• Problem statement
Please copy out the lines in the entries that contain "GetItemsRequest".
Top of Working data
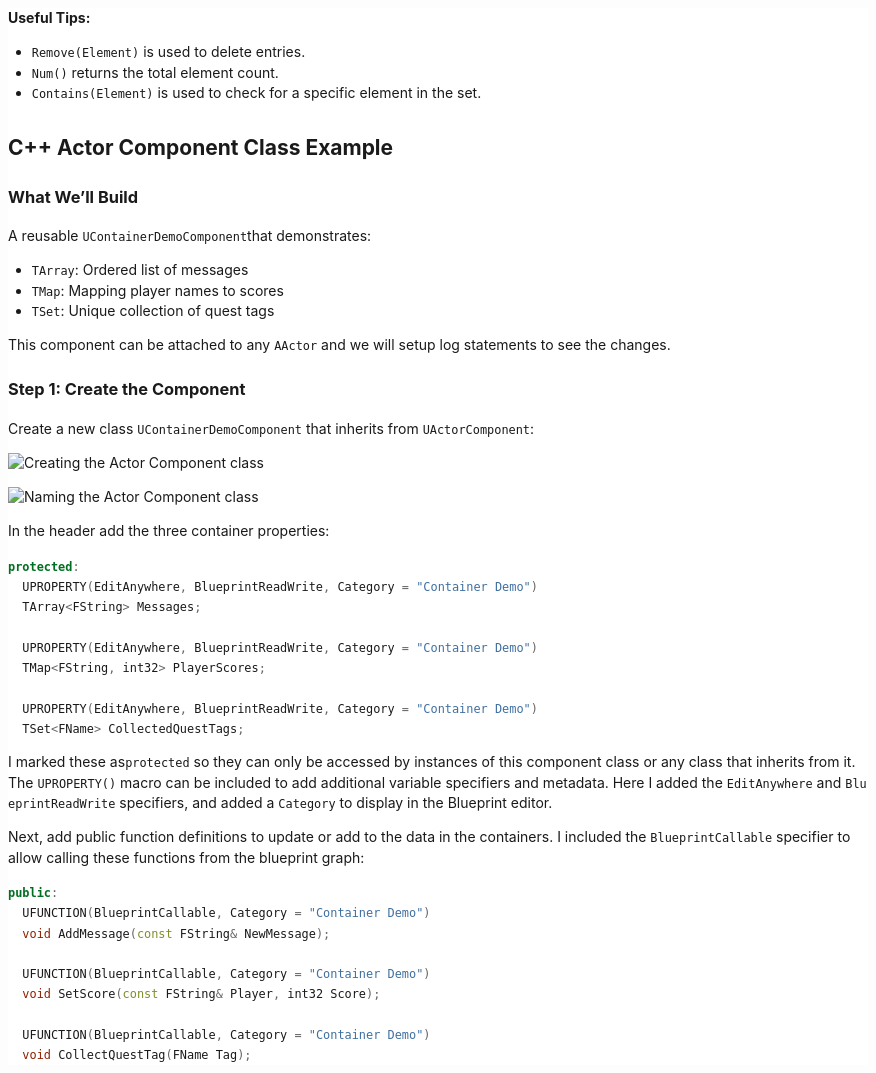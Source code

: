 **Useful Tips:**

- `Remove(Element)` is used to delete entries.
- `Num()` returns the total element count.
- `Contains(Element)` is used to check for a specific element in the set.

## C++ Actor Component Class Example

### What We’ll Build

A reusable `UContainerDemoComponent`that demonstrates:

- `TArray`: Ordered list of messages
- `TMap`: Mapping player names to scores
- `TSet`: Unique collection of quest tags

This component can be attached to any `AActor` and we will setup log statements to see the changes.

### Step 1: Create the Component

Create a new class `UContainerDemoComponent` that inherits from `UActorComponent`:

![Creating the Actor Component class](/posts/images/unreal-engine-containers/unreal-engine-containers-01.png)

![Naming the Actor Component class](/posts/images/unreal-engine-containers/unreal-engine-containers-01.png)

In the header add the three container properties:

```cpp
protected:
  UPROPERTY(EditAnywhere, BlueprintReadWrite, Category = "Container Demo")
  TArray<FString> Messages;

  UPROPERTY(EditAnywhere, BlueprintReadWrite, Category = "Container Demo")
  TMap<FString, int32> PlayerScores;

  UPROPERTY(EditAnywhere, BlueprintReadWrite, Category = "Container Demo")
  TSet<FName> CollectedQuestTags;
```

I marked these as`protected` so they can only be accessed by instances of this component class or any class that inherits from it. The `UPROPERTY()` macro can be included to add additional variable specifiers and metadata. Here I added the `EditAnywhere` and `BlueprintReadWrite` specifiers, and added a `Category` to display in the Blueprint editor.

Next, add public function definitions to update or add to the data in the containers. I included the `BlueprintCallable` specifier to allow calling these functions from the blueprint graph:

```cpp
public:
  UFUNCTION(BlueprintCallable, Category = "Container Demo")
  void AddMessage(const FString& NewMessage);

  UFUNCTION(BlueprintCallable, Category = "Container Demo")
  void SetScore(const FString& Player, int32 Score);

  UFUNCTION(BlueprintCallable, Category = "Container Demo")
  void CollectQuestTag(FName Tag);
```
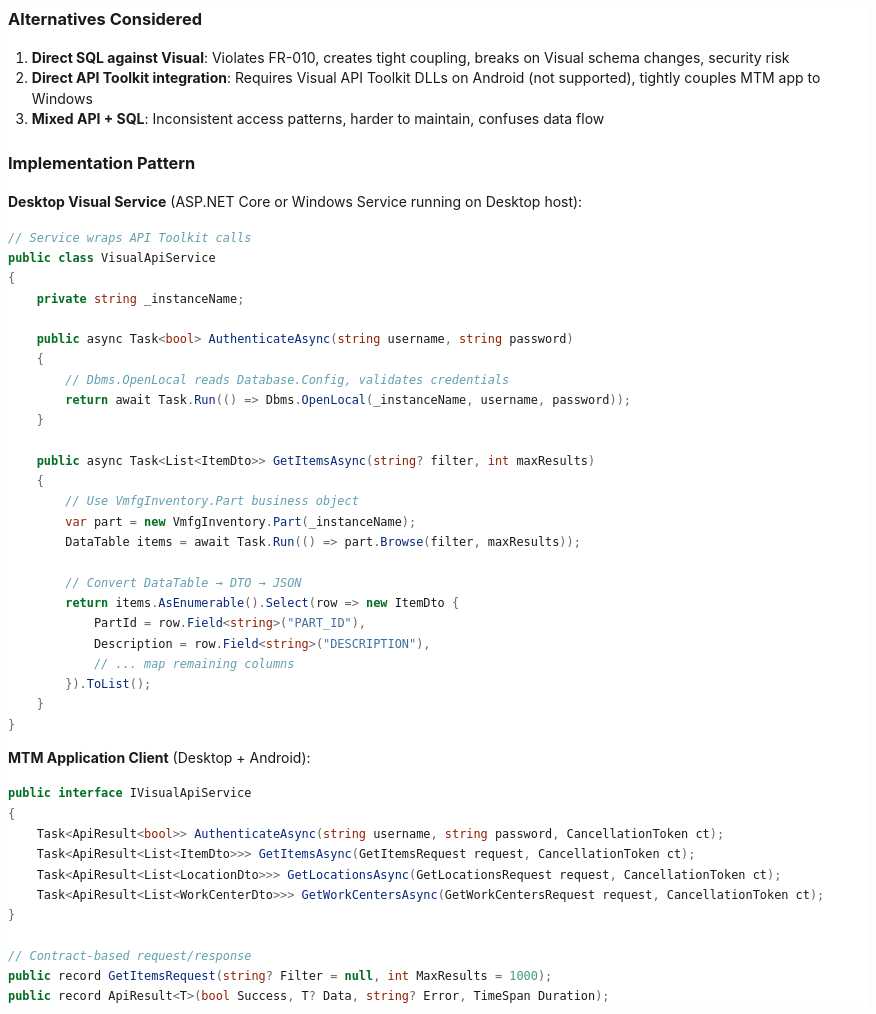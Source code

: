 ### Alternatives Considered

1. **Direct SQL against Visual**: Violates FR-010, creates tight coupling, breaks on Visual schema changes, security risk
2. **Direct API Toolkit integration**: Requires Visual API Toolkit DLLs on Android (not supported), tightly couples MTM app to Windows
3. **Mixed API + SQL**: Inconsistent access patterns, harder to maintain, confuses data flow

### Implementation Pattern

**Desktop Visual Service** (ASP.NET Core or Windows Service running on Desktop host):
```csharp
// Service wraps API Toolkit calls
public class VisualApiService
{
    private string _instanceName;
    
    public async Task<bool> AuthenticateAsync(string username, string password)
    {
        // Dbms.OpenLocal reads Database.Config, validates credentials
        return await Task.Run(() => Dbms.OpenLocal(_instanceName, username, password));
    }
    
    public async Task<List<ItemDto>> GetItemsAsync(string? filter, int maxResults)
    {
        // Use VmfgInventory.Part business object
        var part = new VmfgInventory.Part(_instanceName);
        DataTable items = await Task.Run(() => part.Browse(filter, maxResults));
        
        // Convert DataTable → DTO → JSON
        return items.AsEnumerable().Select(row => new ItemDto {
            PartId = row.Field<string>("PART_ID"),
            Description = row.Field<string>("DESCRIPTION"),
            // ... map remaining columns
        }).ToList();
    }
}
```

**MTM Application Client** (Desktop + Android):
```csharp
public interface IVisualApiService
{
    Task<ApiResult<bool>> AuthenticateAsync(string username, string password, CancellationToken ct);
    Task<ApiResult<List<ItemDto>>> GetItemsAsync(GetItemsRequest request, CancellationToken ct);
    Task<ApiResult<List<LocationDto>>> GetLocationsAsync(GetLocationsRequest request, CancellationToken ct);
    Task<ApiResult<List<WorkCenterDto>>> GetWorkCentersAsync(GetWorkCentersRequest request, CancellationToken ct);
}

// Contract-based request/response
public record GetItemsRequest(string? Filter = null, int MaxResults = 1000);
public record ApiResult<T>(bool Success, T? Data, string? Error, TimeSpan Duration);
```
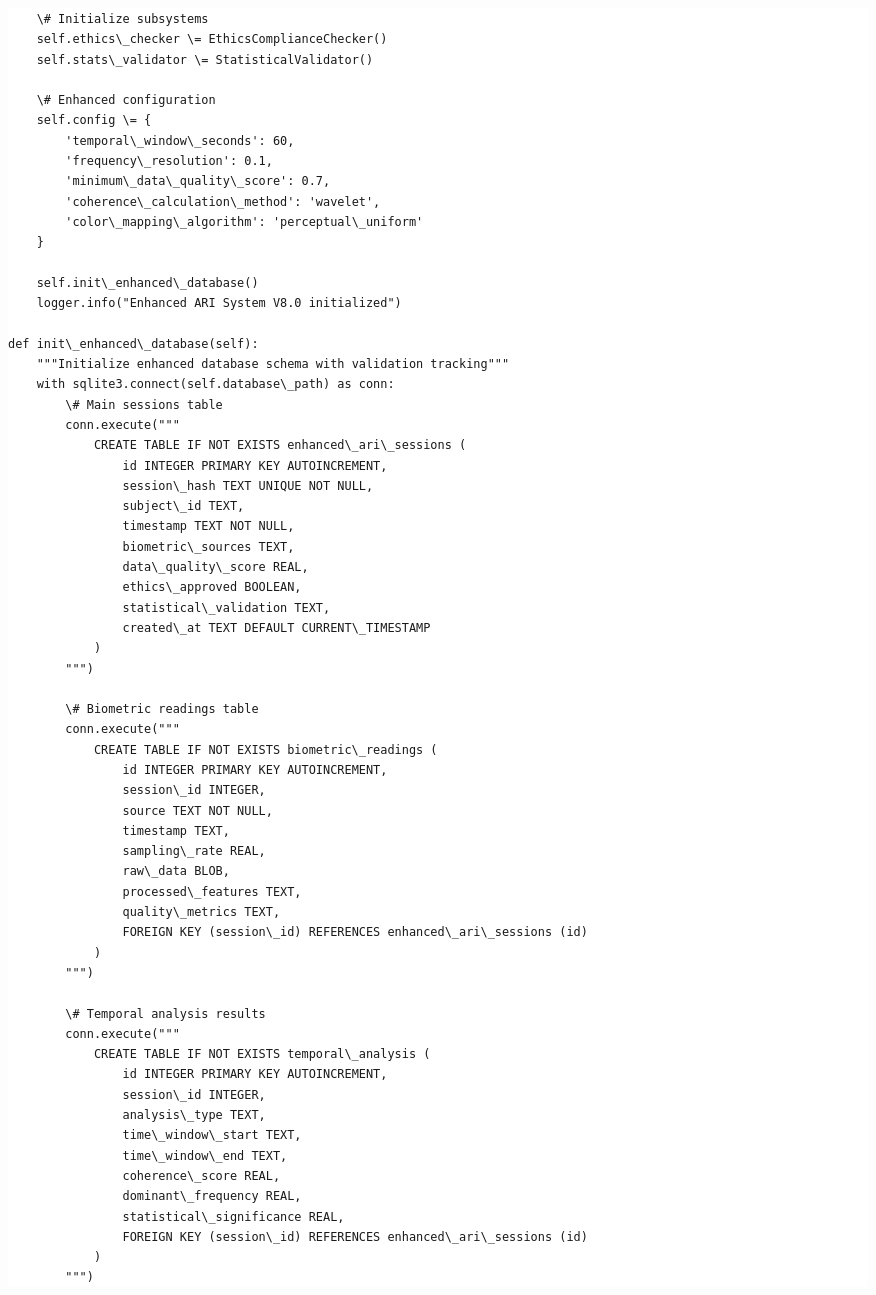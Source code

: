         \# Initialize subsystems  
        self.ethics\_checker \= EthicsComplianceChecker()  
        self.stats\_validator \= StatisticalValidator()  
          
        \# Enhanced configuration  
        self.config \= {  
            'temporal\_window\_seconds': 60,  
            'frequency\_resolution': 0.1,  
            'minimum\_data\_quality\_score': 0.7,  
            'coherence\_calculation\_method': 'wavelet',  
            'color\_mapping\_algorithm': 'perceptual\_uniform'  
        }  
          
        self.init\_enhanced\_database()  
        logger.info("Enhanced ARI System V8.0 initialized")  
      
    def init\_enhanced\_database(self):  
        """Initialize enhanced database schema with validation tracking"""  
        with sqlite3.connect(self.database\_path) as conn:  
            \# Main sessions table  
            conn.execute("""  
                CREATE TABLE IF NOT EXISTS enhanced\_ari\_sessions (  
                    id INTEGER PRIMARY KEY AUTOINCREMENT,  
                    session\_hash TEXT UNIQUE NOT NULL,  
                    subject\_id TEXT,  
                    timestamp TEXT NOT NULL,  
                    biometric\_sources TEXT,  
                    data\_quality\_score REAL,  
                    ethics\_approved BOOLEAN,  
                    statistical\_validation TEXT,  
                    created\_at TEXT DEFAULT CURRENT\_TIMESTAMP  
                )  
            """)  
              
            \# Biometric readings table  
            conn.execute("""  
                CREATE TABLE IF NOT EXISTS biometric\_readings (  
                    id INTEGER PRIMARY KEY AUTOINCREMENT,  
                    session\_id INTEGER,  
                    source TEXT NOT NULL,  
                    timestamp TEXT,  
                    sampling\_rate REAL,  
                    raw\_data BLOB,  
                    processed\_features TEXT,  
                    quality\_metrics TEXT,  
                    FOREIGN KEY (session\_id) REFERENCES enhanced\_ari\_sessions (id)  
                )  
            """)  
              
            \# Temporal analysis results  
            conn.execute("""  
                CREATE TABLE IF NOT EXISTS temporal\_analysis (  
                    id INTEGER PRIMARY KEY AUTOINCREMENT,  
                    session\_id INTEGER,  
                    analysis\_type TEXT,  
                    time\_window\_start TEXT,  
                    time\_window\_end TEXT,  
                    coherence\_score REAL,  
                    dominant\_frequency REAL,  
                    statistical\_significance REAL,  
                    FOREIGN KEY (session\_id) REFERENCES enhanced\_ari\_sessions (id)  
                )  
            """)  
              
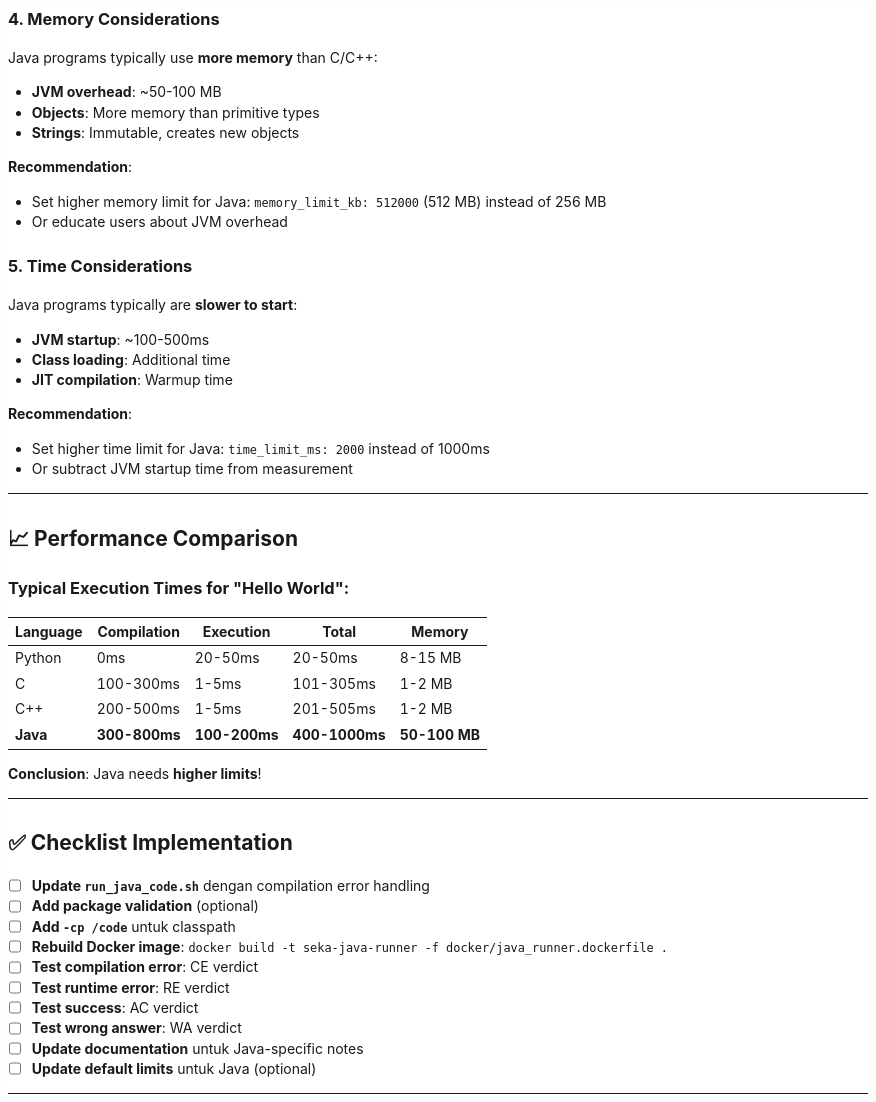 ### 4. **Memory Considerations**

Java programs typically use **more memory** than C/C++:
- **JVM overhead**: ~50-100 MB
- **Objects**: More memory than primitive types
- **Strings**: Immutable, creates new objects

**Recommendation**:
- Set higher memory limit for Java: `memory_limit_kb: 512000` (512 MB) instead of 256 MB
- Or educate users about JVM overhead

### 5. **Time Considerations**

Java programs typically are **slower to start**:
- **JVM startup**: ~100-500ms
- **Class loading**: Additional time
- **JIT compilation**: Warmup time

**Recommendation**:
- Set higher time limit for Java: `time_limit_ms: 2000` instead of 1000ms
- Or subtract JVM startup time from measurement

---

## 📈 Performance Comparison

### Typical Execution Times for "Hello World":

| Language | Compilation | Execution | Total | Memory |
|----------|-------------|-----------|-------|--------|
| Python | 0ms | 20-50ms | 20-50ms | 8-15 MB |
| C | 100-300ms | 1-5ms | 101-305ms | 1-2 MB |
| C++ | 200-500ms | 1-5ms | 201-505ms | 1-2 MB |
| **Java** | **300-800ms** | **100-200ms** | **400-1000ms** | **50-100 MB** |

**Conclusion**: Java needs **higher limits**!

---

## ✅ Checklist Implementation

- [ ] **Update `run_java_code.sh`** dengan compilation error handling
- [ ] **Add package validation** (optional)
- [ ] **Add `-cp /code`** untuk classpath
- [ ] **Rebuild Docker image**: `docker build -t seka-java-runner -f docker/java_runner.dockerfile .`
- [ ] **Test compilation error**: CE verdict
- [ ] **Test runtime error**: RE verdict
- [ ] **Test success**: AC verdict
- [ ] **Test wrong answer**: WA verdict
- [ ] **Update documentation** untuk Java-specific notes
- [ ] **Update default limits** untuk Java (optional)

---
Bottom of Working data
• Result for this exercise
    Task<ApiResult<List<ItemDto>>> GetItemsAsync(GetItemsRequest request, CancellationToken ct);
public record GetItemsRequest(string? Filter = null, int MaxResults = 1000);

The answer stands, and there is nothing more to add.